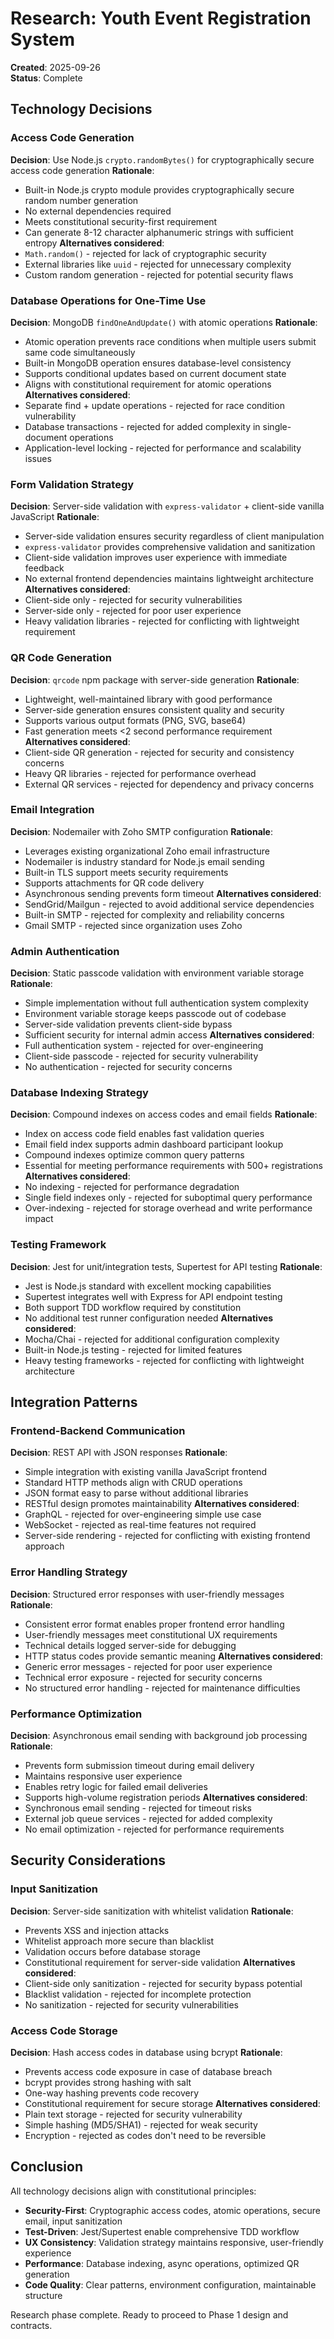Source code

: # Research: Youth Event Registration System

**Created**: 2025-09-26  
**Status**: Complete

## Technology Decisions

### Access Code Generation
**Decision**: Use Node.js `crypto.randomBytes()` for cryptographically secure access code generation
**Rationale**: 
- Built-in Node.js crypto module provides cryptographically secure random number generation
- No external dependencies required
- Meets constitutional security-first requirement
- Can generate 8-12 character alphanumeric strings with sufficient entropy
**Alternatives considered**: 
- `Math.random()` - rejected for lack of cryptographic security
- External libraries like `uuid` - rejected for unnecessary complexity
- Custom random generation - rejected for potential security flaws

### Database Operations for One-Time Use
**Decision**: MongoDB `findOneAndUpdate()` with atomic operations
**Rationale**:
- Atomic operation prevents race conditions when multiple users submit same code simultaneously  
- Built-in MongoDB operation ensures database-level consistency
- Supports conditional updates based on current document state
- Aligns with constitutional requirement for atomic operations
**Alternatives considered**:
- Separate find + update operations - rejected for race condition vulnerability
- Database transactions - rejected for added complexity in single-document operations
- Application-level locking - rejected for performance and scalability issues

### Form Validation Strategy
**Decision**: Server-side validation with `express-validator` + client-side vanilla JavaScript
**Rationale**:
- Server-side validation ensures security regardless of client manipulation
- `express-validator` provides comprehensive validation and sanitization
- Client-side validation improves user experience with immediate feedback
- No external frontend dependencies maintains lightweight architecture
**Alternatives considered**:
- Client-side only - rejected for security vulnerabilities
- Server-side only - rejected for poor user experience
- Heavy validation libraries - rejected for conflicting with lightweight requirement

### QR Code Generation
**Decision**: `qrcode` npm package with server-side generation
**Rationale**:
- Lightweight, well-maintained library with good performance
- Server-side generation ensures consistent quality and security
- Supports various output formats (PNG, SVG, base64)
- Fast generation meets <2 second performance requirement
**Alternatives considered**:
- Client-side QR generation - rejected for security and consistency concerns
- Heavy QR libraries - rejected for performance overhead
- External QR services - rejected for dependency and privacy concerns

### Email Integration
**Decision**: Nodemailer with Zoho SMTP configuration
**Rationale**:
- Leverages existing organizational Zoho email infrastructure
- Nodemailer is industry standard for Node.js email sending
- Built-in TLS support meets security requirements
- Supports attachments for QR code delivery
- Asynchronous sending prevents form timeout
**Alternatives considered**:
- SendGrid/Mailgun - rejected to avoid additional service dependencies
- Built-in SMTP - rejected for complexity and reliability concerns
- Gmail SMTP - rejected since organization uses Zoho

### Admin Authentication
**Decision**: Static passcode validation with environment variable storage
**Rationale**:
- Simple implementation without full authentication system complexity
- Environment variable storage keeps passcode out of codebase
- Server-side validation prevents client-side bypass
- Sufficient security for internal admin access
**Alternatives considered**:
- Full authentication system - rejected for over-engineering
- Client-side passcode - rejected for security vulnerability
- No authentication - rejected for security concerns

### Database Indexing Strategy
**Decision**: Compound indexes on access codes and email fields
**Rationale**:
- Index on access code field enables fast validation queries
- Email field index supports admin dashboard participant lookup
- Compound indexes optimize common query patterns
- Essential for meeting performance requirements with 500+ registrations
**Alternatives considered**:
- No indexing - rejected for performance degradation
- Single field indexes only - rejected for suboptimal query performance
- Over-indexing - rejected for storage overhead and write performance impact

### Testing Framework
**Decision**: Jest for unit/integration tests, Supertest for API testing
**Rationale**:
- Jest is Node.js standard with excellent mocking capabilities
- Supertest integrates well with Express for API endpoint testing
- Both support TDD workflow required by constitution
- No additional test runner configuration needed
**Alternatives considered**:
- Mocha/Chai - rejected for additional configuration complexity
- Built-in Node.js testing - rejected for limited features
- Heavy testing frameworks - rejected for conflicting with lightweight architecture

## Integration Patterns

### Frontend-Backend Communication
**Decision**: REST API with JSON responses
**Rationale**:
- Simple integration with existing vanilla JavaScript frontend
- Standard HTTP methods align with CRUD operations
- JSON format easy to parse without additional libraries
- RESTful design promotes maintainability
**Alternatives considered**:
- GraphQL - rejected for over-engineering simple use case
- WebSocket - rejected as real-time features not required
- Server-side rendering - rejected for conflicting with existing frontend approach

### Error Handling Strategy
**Decision**: Structured error responses with user-friendly messages
**Rationale**:
- Consistent error format enables proper frontend error handling
- User-friendly messages meet constitutional UX requirements
- Technical details logged server-side for debugging
- HTTP status codes provide semantic meaning
**Alternatives considered**:
- Generic error messages - rejected for poor user experience
- Technical error exposure - rejected for security concerns
- No structured error handling - rejected for maintenance difficulties

### Performance Optimization
**Decision**: Asynchronous email sending with background job processing
**Rationale**:
- Prevents form submission timeout during email delivery
- Maintains responsive user experience
- Enables retry logic for failed email deliveries
- Supports high-volume registration periods
**Alternatives considered**:
- Synchronous email sending - rejected for timeout risks
- External job queue services - rejected for added complexity
- No email optimization - rejected for performance requirements

## Security Considerations

### Input Sanitization
**Decision**: Server-side sanitization with whitelist validation
**Rationale**:
- Prevents XSS and injection attacks
- Whitelist approach more secure than blacklist
- Validation occurs before database storage
- Constitutional requirement for server-side validation
**Alternatives considered**:
- Client-side only sanitization - rejected for security bypass potential
- Blacklist validation - rejected for incomplete protection
- No sanitization - rejected for security vulnerabilities

### Access Code Storage
**Decision**: Hash access codes in database using bcrypt
**Rationale**:
- Prevents access code exposure in case of database breach
- bcrypt provides strong hashing with salt
- One-way hashing prevents code recovery
- Constitutional requirement for secure storage
**Alternatives considered**:
- Plain text storage - rejected for security vulnerability
- Simple hashing (MD5/SHA1) - rejected for weak security
- Encryption - rejected as codes don't need to be reversible

## Conclusion

All technology decisions align with constitutional principles:
- **Security-First**: Cryptographic access codes, atomic operations, secure email, input sanitization
- **Test-Driven**: Jest/Supertest enable comprehensive TDD workflow
- **UX Consistency**: Validation strategy maintains responsive, user-friendly experience
- **Performance**: Database indexing, async operations, optimized QR generation
- **Code Quality**: Clear patterns, environment configuration, maintainable structure

Research phase complete. Ready to proceed to Phase 1 design and contracts.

*GOAL OF THE EXERCISE:* All lines from the first in the listing above to the line containing "- Built-in MongoDB", inclusive, go in the output exactly as they are; no pictures go in.

*RESULT FOR THIS EXERCISE:*
Source code

: # Research: Youth Event Registration System

**Created**: 2025-09-26  
**Status**: Complete

## Technology Decisions

### Access Code Generation
**Decision**: Use Node.js `crypto.randomBytes()` for cryptographically secure access code generation
**Rationale**: 
- Built-in Node.js crypto module provides cryptographically secure random number generation
- No external dependencies required
- Meets constitutional security-first requirement
- Can generate 8-12 character alphanumeric strings with sufficient entropy
**Alternatives considered**: 
- `Math.random()` - rejected for lack of cryptographic security
- External libraries like `uuid` - rejected for unnecessary complexity
- Custom random generation - rejected for potential security flaws

### Database Operations for One-Time Use
**Decision**: MongoDB `findOneAndUpdate()` with atomic operations
**Rationale**:
- Atomic operation prevents race conditions when multiple users submit same code simultaneously  
- Built-in MongoDB operation ensures database-level consistency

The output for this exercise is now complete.